= Task prompt =
Go through the records below and report each line with "attribute" in it.

= The records =
--------------------------------------------------

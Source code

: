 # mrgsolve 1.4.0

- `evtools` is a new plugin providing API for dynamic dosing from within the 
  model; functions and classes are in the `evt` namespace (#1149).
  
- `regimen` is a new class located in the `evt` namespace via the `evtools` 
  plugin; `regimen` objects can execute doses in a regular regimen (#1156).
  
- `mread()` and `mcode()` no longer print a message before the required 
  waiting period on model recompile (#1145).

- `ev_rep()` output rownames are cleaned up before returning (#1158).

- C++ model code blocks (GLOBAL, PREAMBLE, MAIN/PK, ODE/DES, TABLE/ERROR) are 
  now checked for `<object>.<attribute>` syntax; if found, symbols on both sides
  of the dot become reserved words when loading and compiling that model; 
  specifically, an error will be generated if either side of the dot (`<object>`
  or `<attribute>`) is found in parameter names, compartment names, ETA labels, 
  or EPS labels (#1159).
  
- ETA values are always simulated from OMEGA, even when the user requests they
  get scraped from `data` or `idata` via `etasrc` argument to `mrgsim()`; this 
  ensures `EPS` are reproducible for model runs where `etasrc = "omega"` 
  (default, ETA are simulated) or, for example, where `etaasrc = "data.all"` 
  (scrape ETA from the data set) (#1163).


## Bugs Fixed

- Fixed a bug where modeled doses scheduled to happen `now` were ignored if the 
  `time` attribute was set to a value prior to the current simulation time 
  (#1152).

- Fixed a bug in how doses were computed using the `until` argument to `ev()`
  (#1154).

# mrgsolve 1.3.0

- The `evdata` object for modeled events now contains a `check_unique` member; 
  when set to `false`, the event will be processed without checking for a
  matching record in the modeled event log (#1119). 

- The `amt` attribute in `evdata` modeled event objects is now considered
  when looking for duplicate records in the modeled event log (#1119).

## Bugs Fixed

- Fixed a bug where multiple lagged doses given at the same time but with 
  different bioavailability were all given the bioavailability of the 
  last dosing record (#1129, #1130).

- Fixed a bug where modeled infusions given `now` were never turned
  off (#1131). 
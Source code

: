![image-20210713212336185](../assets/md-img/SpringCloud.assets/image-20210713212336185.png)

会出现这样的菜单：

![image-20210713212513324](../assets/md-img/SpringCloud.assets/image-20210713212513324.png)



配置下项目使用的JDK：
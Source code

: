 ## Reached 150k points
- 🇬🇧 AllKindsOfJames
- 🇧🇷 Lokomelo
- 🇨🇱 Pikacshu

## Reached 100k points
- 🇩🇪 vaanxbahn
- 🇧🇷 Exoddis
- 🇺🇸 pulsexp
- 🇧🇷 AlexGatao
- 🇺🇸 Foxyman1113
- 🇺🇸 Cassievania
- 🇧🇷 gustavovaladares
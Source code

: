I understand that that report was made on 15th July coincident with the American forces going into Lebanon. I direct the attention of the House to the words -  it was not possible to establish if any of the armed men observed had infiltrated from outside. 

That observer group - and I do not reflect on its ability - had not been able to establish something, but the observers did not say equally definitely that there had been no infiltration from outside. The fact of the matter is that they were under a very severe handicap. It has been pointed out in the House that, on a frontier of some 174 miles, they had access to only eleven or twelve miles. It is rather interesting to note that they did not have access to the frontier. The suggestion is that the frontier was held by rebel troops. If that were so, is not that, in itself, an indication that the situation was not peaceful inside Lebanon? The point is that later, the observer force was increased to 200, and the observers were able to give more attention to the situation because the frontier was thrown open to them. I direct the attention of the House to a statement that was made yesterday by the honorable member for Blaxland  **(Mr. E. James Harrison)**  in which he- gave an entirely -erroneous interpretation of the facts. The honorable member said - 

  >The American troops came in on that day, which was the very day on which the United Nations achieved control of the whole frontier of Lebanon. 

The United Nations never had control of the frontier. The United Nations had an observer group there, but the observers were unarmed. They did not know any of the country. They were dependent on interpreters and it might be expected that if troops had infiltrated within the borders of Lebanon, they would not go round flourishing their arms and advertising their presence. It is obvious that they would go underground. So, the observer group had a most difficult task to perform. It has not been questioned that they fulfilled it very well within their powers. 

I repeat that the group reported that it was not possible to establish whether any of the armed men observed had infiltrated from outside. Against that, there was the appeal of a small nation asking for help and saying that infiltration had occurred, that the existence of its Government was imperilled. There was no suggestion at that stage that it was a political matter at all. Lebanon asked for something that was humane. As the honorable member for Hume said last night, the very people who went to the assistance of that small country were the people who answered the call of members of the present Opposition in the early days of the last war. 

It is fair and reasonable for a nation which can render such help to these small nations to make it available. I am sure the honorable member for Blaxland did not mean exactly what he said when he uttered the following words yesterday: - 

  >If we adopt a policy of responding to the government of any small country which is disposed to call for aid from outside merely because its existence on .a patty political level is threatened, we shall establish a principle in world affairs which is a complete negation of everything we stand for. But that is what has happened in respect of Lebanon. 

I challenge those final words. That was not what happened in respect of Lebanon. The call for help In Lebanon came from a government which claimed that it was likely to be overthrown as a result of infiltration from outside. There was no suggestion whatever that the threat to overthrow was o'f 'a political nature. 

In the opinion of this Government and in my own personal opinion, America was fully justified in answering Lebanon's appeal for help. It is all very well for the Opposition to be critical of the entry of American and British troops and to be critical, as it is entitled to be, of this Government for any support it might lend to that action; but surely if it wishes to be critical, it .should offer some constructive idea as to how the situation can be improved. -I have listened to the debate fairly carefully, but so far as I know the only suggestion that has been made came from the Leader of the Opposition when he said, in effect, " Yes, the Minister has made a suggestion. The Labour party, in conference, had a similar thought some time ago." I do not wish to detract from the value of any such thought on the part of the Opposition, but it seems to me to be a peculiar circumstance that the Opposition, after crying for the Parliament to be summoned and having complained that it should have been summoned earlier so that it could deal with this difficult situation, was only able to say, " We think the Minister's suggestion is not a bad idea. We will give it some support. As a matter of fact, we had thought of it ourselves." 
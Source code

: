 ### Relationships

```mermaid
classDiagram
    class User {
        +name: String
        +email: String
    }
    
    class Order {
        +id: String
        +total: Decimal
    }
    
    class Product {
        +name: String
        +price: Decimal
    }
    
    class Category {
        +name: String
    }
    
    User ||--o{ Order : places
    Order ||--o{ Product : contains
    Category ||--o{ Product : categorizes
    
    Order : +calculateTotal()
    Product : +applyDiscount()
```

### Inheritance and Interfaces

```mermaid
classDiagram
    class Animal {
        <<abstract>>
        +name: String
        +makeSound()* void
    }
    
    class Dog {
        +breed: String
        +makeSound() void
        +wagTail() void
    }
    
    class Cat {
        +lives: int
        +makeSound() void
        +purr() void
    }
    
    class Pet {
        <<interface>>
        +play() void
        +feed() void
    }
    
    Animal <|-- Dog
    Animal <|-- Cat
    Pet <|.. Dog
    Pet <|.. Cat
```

--------------------------------------------------

= Result of this exercise =
  now checked for `<object>.<attribute>` syntax; if found, symbols on both sides
  or `<attribute>`) is found in parameter names, compartment names, ETA labels, 
  `time` attribute was set to a value prior to the current simulation time 
- The `amt` attribute in `evdata` modeled event objects is now considered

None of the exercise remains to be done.